Greetings!
Here is another
infrequent installment of a series of posts describing things I do in
my campaign that you might interested in doing yourself.
What I am talking
about is called “worldbuilding,” but is more like world modeling.
I am going to show you how to create a model world with a minimum of
math, that you can use to give justification to your world and create
opportunities for new adventures.
(Wait! Why would
I care? D&D is about dungeons! First,
many adventures can occur on the surface. The Three Musketeers, Robin
Hood, and many other adventures occurred above
ground. Even stories like The Lord of the Rings were
mostly above ground.
(Second,
just how many times do you think that you’re going to be able to
convince your paladin that going into a dark, dirty dungeon, where
his armor does not shine and his banner (and hair) does
not flow in the wind of his steed, so you can steal gold
and magic from the dead, is not too ignoble an endeavor for one of his
station? Now, stop interrupting!)
Step
One: Make it an alternate Earth. Okay, you’re done!
You’re
still reading. That means you either find this entertaining, or you
want to know how to model a world with parameters different from the
ones of Earth. You’re sure you want do to this? Okay…
I.
As a DM, you most likely have maps of your world. Some of these show
the area around encounter areas, others perhaps cities in relation to
each other, etc. The point is that you have maps of different scales.
Perhaps you’ve mapped your whole world, or maybe, like me, only a
portion and you’re saving the rest for future expansion.
Pull
out your largest scale map. If this map has lines of latitude, great.
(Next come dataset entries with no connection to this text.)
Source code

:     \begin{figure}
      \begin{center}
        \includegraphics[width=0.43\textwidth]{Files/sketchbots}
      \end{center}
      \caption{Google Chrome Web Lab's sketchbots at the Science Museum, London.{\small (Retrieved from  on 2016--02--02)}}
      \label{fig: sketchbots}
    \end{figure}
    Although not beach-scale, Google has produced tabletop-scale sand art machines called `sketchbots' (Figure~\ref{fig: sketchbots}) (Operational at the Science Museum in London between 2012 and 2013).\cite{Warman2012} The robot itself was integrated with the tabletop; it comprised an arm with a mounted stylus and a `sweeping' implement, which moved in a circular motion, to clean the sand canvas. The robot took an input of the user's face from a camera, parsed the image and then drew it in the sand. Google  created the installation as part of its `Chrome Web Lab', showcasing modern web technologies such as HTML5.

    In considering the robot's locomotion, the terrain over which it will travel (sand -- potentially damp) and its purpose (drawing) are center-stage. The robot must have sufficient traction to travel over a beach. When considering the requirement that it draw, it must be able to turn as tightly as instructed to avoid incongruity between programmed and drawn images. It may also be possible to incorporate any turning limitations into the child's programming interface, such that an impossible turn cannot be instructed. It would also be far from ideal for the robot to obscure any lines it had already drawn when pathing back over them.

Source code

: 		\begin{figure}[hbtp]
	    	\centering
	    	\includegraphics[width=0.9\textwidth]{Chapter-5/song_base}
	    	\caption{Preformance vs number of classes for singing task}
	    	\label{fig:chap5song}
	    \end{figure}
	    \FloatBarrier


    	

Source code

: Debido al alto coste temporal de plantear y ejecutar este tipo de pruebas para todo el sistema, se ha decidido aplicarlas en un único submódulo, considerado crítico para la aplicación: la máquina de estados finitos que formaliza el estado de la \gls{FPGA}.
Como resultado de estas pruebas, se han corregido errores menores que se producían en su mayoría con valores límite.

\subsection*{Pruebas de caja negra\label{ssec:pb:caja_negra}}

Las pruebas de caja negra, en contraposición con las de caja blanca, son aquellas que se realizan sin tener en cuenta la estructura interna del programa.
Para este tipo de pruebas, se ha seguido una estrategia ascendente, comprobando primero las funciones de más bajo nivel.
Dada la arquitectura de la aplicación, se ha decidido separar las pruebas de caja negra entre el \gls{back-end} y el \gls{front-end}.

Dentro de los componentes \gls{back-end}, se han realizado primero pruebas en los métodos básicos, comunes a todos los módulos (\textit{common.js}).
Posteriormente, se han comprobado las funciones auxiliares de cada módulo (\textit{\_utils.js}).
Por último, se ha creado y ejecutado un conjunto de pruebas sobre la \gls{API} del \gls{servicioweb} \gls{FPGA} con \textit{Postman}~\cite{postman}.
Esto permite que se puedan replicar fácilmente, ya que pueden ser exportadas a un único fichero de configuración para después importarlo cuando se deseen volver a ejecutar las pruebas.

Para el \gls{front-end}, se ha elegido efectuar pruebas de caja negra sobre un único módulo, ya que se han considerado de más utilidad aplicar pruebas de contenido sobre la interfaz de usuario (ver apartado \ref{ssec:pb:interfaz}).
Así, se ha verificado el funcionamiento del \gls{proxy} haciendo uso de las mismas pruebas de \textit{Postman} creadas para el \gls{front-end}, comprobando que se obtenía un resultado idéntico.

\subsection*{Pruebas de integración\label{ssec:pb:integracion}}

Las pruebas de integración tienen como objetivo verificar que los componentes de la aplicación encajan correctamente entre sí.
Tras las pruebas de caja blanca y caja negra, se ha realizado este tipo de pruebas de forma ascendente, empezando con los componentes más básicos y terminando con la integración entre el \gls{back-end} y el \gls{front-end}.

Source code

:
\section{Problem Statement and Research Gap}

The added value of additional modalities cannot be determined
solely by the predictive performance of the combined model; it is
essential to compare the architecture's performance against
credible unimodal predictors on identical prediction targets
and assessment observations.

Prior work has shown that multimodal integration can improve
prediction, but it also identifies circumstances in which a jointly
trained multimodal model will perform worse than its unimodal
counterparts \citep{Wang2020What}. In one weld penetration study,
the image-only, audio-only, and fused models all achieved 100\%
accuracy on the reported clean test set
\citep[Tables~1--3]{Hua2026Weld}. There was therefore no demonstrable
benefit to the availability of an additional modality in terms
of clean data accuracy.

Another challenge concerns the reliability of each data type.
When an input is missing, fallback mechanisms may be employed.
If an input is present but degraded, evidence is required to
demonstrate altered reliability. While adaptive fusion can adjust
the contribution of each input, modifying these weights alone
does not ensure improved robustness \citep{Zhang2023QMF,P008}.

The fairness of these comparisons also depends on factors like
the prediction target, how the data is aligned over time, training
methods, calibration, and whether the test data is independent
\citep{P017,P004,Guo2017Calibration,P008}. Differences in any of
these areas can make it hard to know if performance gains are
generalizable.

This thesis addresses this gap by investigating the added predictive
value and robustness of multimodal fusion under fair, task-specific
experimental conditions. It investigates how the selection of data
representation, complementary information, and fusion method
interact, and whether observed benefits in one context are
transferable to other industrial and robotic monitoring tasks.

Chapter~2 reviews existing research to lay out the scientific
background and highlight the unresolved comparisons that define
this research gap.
If not, you will need to add some. The only ones you really need are
two major ones. It might be the Equator and the Tropic of Cancer, it
might the from the north pole
to 45°.
Any two will do, but it is important for you to be able to determine
the number of degrees between the two. For example, from
the Equator to the northern boundary of the Tropic of Cancer is
typically 30°
(there
are conditions where it’s not, but let’s not get into that just
yet).
Using
the scale of your map, determine the distance (in miles, kms, dragon lengths, whatever) between these two
lines. Yes, I know that maps are flat and planets are not, just do
it.
II.
Covert the number of degrees between your two latitude lines to radians. Here’s how:
http://www.1728.org/radians.htm
. For example,
45°
=
.79 radians.
On
the linked page, you will see an equation, S= r*Θ.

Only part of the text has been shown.